In a letter sent to the home office minister Susan Williams ahead of the report stage in the House of Lords, which begins on Monday, the Conservative peers Sayeeda Warsi and Nosheena Mubarik and the crossbench peer Frances D’Souza say: “Clause 9 would create a secret power of citizenship deprivation without appeal. Far from protecting the public, this gravely threatens cherished British values of fair play and the rule of law that make UK citizenship so prized around the world.
“We also risk leaving ethnic minority communities feeling second-class citizens.”
The peers say that even after the amendments, the clause would still have retrospective effect and treat past deprivations of citizenship “as if they were lawful, even where courts have found they failed to comply with statute at the time they were made”.

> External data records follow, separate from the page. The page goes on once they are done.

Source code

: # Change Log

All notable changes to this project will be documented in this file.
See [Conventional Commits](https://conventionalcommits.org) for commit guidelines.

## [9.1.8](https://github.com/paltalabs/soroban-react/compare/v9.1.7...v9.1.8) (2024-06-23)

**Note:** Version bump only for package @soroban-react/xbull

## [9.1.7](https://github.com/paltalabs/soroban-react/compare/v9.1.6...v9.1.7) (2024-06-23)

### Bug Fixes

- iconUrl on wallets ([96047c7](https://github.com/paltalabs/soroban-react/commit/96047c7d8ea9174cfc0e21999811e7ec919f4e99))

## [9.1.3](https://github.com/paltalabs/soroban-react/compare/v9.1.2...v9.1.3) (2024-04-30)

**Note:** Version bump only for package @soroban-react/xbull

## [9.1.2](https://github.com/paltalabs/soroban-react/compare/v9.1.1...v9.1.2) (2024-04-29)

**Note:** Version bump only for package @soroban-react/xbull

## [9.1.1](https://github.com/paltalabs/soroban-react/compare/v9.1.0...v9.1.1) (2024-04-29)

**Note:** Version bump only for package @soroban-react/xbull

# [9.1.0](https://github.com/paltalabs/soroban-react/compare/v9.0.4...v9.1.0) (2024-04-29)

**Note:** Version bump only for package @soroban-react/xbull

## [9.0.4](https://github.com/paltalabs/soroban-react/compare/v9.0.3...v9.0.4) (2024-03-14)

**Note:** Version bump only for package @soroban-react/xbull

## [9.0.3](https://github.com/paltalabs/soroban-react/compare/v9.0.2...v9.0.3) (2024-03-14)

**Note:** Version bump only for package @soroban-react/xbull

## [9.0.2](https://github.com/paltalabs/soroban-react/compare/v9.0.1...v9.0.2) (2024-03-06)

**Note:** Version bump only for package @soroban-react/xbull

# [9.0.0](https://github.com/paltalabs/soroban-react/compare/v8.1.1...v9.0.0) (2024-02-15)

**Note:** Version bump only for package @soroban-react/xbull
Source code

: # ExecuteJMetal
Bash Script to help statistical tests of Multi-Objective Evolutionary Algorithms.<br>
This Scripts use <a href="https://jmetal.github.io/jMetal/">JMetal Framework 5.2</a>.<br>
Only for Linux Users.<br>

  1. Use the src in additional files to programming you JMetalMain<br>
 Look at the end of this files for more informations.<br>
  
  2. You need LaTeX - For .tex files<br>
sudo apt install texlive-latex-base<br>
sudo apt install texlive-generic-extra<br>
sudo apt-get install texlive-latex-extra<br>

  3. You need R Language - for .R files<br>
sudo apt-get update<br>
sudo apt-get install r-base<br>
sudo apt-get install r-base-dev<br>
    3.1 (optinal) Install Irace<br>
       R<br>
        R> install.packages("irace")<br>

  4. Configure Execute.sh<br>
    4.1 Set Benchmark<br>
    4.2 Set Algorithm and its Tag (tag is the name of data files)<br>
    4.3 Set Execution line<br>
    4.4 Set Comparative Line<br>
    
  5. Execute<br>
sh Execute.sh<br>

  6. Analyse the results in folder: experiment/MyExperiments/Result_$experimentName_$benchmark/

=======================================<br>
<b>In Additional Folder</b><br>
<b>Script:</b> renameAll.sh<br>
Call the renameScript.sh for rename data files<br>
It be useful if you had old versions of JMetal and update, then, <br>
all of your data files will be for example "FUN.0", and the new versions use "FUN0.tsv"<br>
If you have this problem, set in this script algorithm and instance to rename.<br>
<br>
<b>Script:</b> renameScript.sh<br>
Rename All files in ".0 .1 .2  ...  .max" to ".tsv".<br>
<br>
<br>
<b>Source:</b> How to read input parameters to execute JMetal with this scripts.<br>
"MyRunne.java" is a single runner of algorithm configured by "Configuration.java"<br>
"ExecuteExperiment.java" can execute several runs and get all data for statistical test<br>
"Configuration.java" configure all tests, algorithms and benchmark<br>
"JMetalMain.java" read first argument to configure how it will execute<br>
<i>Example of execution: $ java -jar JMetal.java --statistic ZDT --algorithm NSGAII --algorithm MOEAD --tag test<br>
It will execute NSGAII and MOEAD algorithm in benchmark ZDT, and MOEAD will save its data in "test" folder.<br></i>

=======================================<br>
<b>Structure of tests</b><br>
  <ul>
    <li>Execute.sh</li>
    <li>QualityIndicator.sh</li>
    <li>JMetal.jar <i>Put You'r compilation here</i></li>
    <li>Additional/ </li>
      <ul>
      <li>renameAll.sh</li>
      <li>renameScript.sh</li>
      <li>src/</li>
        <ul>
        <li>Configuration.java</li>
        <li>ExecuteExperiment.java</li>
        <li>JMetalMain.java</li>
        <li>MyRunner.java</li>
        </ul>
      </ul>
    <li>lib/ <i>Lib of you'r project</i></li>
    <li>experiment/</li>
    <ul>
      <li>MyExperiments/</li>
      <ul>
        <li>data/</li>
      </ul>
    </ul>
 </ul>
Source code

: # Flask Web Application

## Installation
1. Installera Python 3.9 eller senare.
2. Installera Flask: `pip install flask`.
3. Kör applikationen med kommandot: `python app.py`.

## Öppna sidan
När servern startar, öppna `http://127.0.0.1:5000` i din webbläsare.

Last month, the court of appeal upheld a high court ruling that the government acted unlawfully when it stripped a British woman in a Syrian refugee camp of her citizenship without telling her.
The peers write: “If she wishes, the home secretary can simply reissue the deprivation orders that were invalid because they were made unlawfully. Instead, the government aims to enact the legal fiction that they were always valid. It is manifestly unjust to unlawfully strip someone of all the rights that come with British citizenship, without even providing them notice, and then make that decision lawful years later by legislative fiat.”
Powers to remove British citizenship in certain cases are longstanding but have been incrementally broadened this century, in 2003, 2006 and 2014, and their use accelerated under Theresa May’s tenure as home secretary from 2010. While UK governments have cited the need to fight terrorism, allies such as the US have warned that stripping individuals of citizenship is not an effective means of doing so.
The letter says citizenship “is not like a driving licence or library card. It is something of profound importance that shapes the very lives we lead. Citizenship-deprivation powers already create a two-tiered system of citizenship, with ethnic minority communities eight times more likely to be vulnerable to being deprived of their nationality than those who are white”.
A Home Office spokesperson said the right to appeal remains unaffected, adding: “This change in the bill is simply about the process of notification and recognises that in exceptional circumstances, such as when someone is in a war zone, or informing them would reveal sensitive intelligence sources, it may not be possible to do this.”